La intensidad creció como una ola imparable. Él la penetró con un movimiento fluido, llenándola por completo. Ana María gritó de placer, el estiramiento delicioso, el roce interno que tocaba cada nervio. Se movieron en ritmo perfecto, piel contra piel chapoteando, el olor almizclado del sexo impregnando la habitación. Sus caderas chocaban con fuerza, sudor perlando sus cuerpos, resbaloso y salado al lamerlo de su cuello. Siento cada vena, cada pulso, es mío este poder, reflexionaba ella en medio del frenesí, mientras sus pechos rebotaban al compás, pezones duros rozando su pecho velludo.

Internamente, luchaba:

¿Lo amo o lo odio? ¿Es pasión o solo poder?
Pero el cuerpo no mentía. Rodrigo la volteó de nuevo, embistiéndola desde atrás, una mano en su clítoris frotando círculos precisos, la otra enredada en su cabello oscuro. El sonido de sus nalgas contra su pelvis era obsceno, hipnótico, mezclado con sus gemidos: "¡Más duro, cabrón! ¡Dame todo!" El clímax se acercaba, tensión enredándose en su vientre como un resorte a punto de romperse. Él aceleró, gruñendo como animal, su verga hinchándose dentro de ella.

En el final acto, la liberación fue explosiva. Ana María se corrió primero, un orgasmo que la sacudió entera, paredes internas contrayéndose alrededor de él, chorros de placer mojando sus muslos. ¡Qué rico, neta se siente como volar! Gritó su nombre, el mundo disolviéndose en estrellas blancas detrás de sus párpados. Rodrigo la siguió segundos después, derramándose profundo con un rugido primal, su semen caliente inundándola, prolongando su éxtasis.

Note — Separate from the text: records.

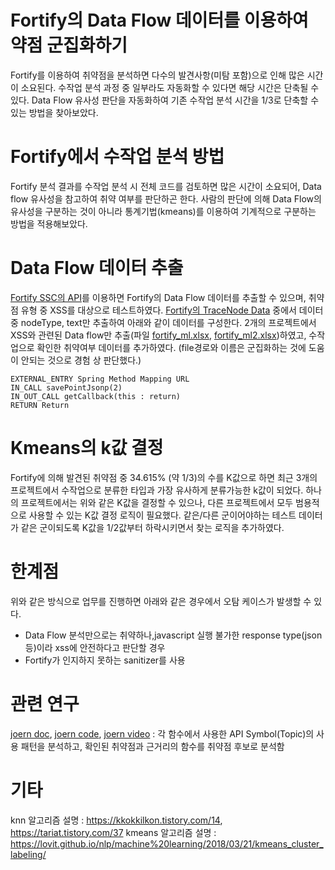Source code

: Fortify의 Data Flow 데이터를 이용하여 약점 군집화하기
========
Fortify를 이용하여 취약점을 분석하면 다수의 발견사항(미탐 포함)으로 인해 많은 시간이 소요된다. 수작업 분석 과정 중 일부라도 자동화할 수 있다면 해당 시간은 단축될 수 있다. Data Flow 유사성 판단을 자동화하여 기존 수작업 분석 시간을 1/3로 단축할 수 있는 방법을 찾아보았다.
# Fortify에서 수작업 분석 방법
Fortify 분석 결과를 수작업 분석 시 전체 코드를 검토하면 많은 시간이 소요되어, Data flow 유사성을 참고하여 취약 여부를 판단하곤 한다.
사람의 판단에 의해 Data Flow의 유사성을 구분하는 것이 아니라 통계기법(kmeans)를 이용하여 기계적으로 구분하는 방법을 적용해보았다.
# Data Flow 데이터 추출
[Fortify SSC의 API](https://github.com/fortify/ssc-restapi-client)를 이용하면 Fortify의 Data Flow 데이터를 추출할 수 있으며, 취약점 유형 중 XSS를 대상으로 테스트하였다.
[Fortify의 TraceNode Data](https://github.com/fortify/ssc-restapi-client/blob/master/docs/TraceNodeDto.md) 중에서  데이터 중 nodeType, text만 추출하여 아래와 같이 데이터를 구성한다. 2개의 프로젝트에서 XSS와 관련된 Data flow만 추출(파일 [fortify_ml.xlsx](./data/fortify_ml.xlsx), [fortify_ml2.xlsx](./data/fortify_ml2.xlsx))하였고, 수작업으로 확인한 취약여부 데이터를 추가하였다. (file경로와 이름은 군집화하는 것에 도움이 안되는 것으로 경험 상 판단했다.)
```text
EXTERNAL_ENTRY Spring Method Mapping URL 
IN_CALL savePointJsonp(2)
IN_OUT_CALL getCallback(this : return)
RETURN Return
```
# Kmeans의 k값 결정
Fortify에 의해 발견된 취약점 중 34.615% (약 1/3)의 수를 K값으로 하면 최근 3개의 프로젝트에서 수작업으로 분류한 타입과 가장 유사하게 분류가능한 k값이 되었다. 하나의 프로젝트에서는 위와 같은 K값을 결정할 수 있으나, 다른 프로젝트에서 모두 범용적으로 사용할 수 있는 K값 결정 로직이 필요했다.
같은/다른 군이어야하는 테스트 데이터가 같은 군이되도록 K값을 1/2값부터 하락시키면서 찾는 로직을 추가하였다.
# 한계점
위와 같은 방식으로 업무를 진행하면 아래와 같은 경우에서 오탐 케이스가 발생할 수 있다.
- Data Flow 분석만으로는 취약하나,javascript 실행 불가한 response type(json 등)이라 xss에 안전하다고 판단할 경우
- Fortify가 인지하지 못하는 sanitizer를 사용
# 관련 연구
[joern doc](https://fabs.codeminers.org/papers/2011-woot.pdf), [joern code](https://github.com/octopus-platform/joern-tools/blob/master/tools/ml/joern-knn), [joern video](https://www.youtube.com/watch?v=Uy2FrUmO-2E) : 각 함수에서 사용한 API Symbol(Topic)의 사용 패턴을 분석하고, 확인된 취약점과 근거리의 함수를 취약점 후보로 분석함
# 기타
knn 알고리즘 설명 : https://kkokkilkon.tistory.com/14,  https://tariat.tistory.com/37
kmeans 알고리즘 설명 : https://lovit.github.io/nlp/machine%20learning/2018/03/21/kmeans_cluster_labeling/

Colapsaron juntos, jadeantes, cuerpos entrelazados en el sofá. El afterglow era puro: el olor a sexo y sudor, el sabor salado en sus labios al besarse perezosamente, el calor residual de sus pieles pegajosas. Rodrigo la acunó, besando su frente húmeda.

"Esto no termina aquí, Ana. Somos pasión y poder, capítulo 137 apenas empieza"
, murmuró, y ella sonrió, sabiendo que era verdad.

Minutos después, se levantaron envueltos en una sábana suave, caminando a la terraza. La brisa nocturna refrescaba sus cuerpos exhaustos, las luces de la ciudad parpadeando como testigos mudos. Ana María apoyó la cabeza en su hombro, sintiendo una paz profunda. Por primera vez, el poder no duele; alimenta. Bebieron tequila en silencio, saboreando el ahumado en la lengua, el futuro lleno de promesas sensuales. En ese momento, pasión y poder capítulo 137 no era solo un título en su mente; era su realidad, ardiente y eterna.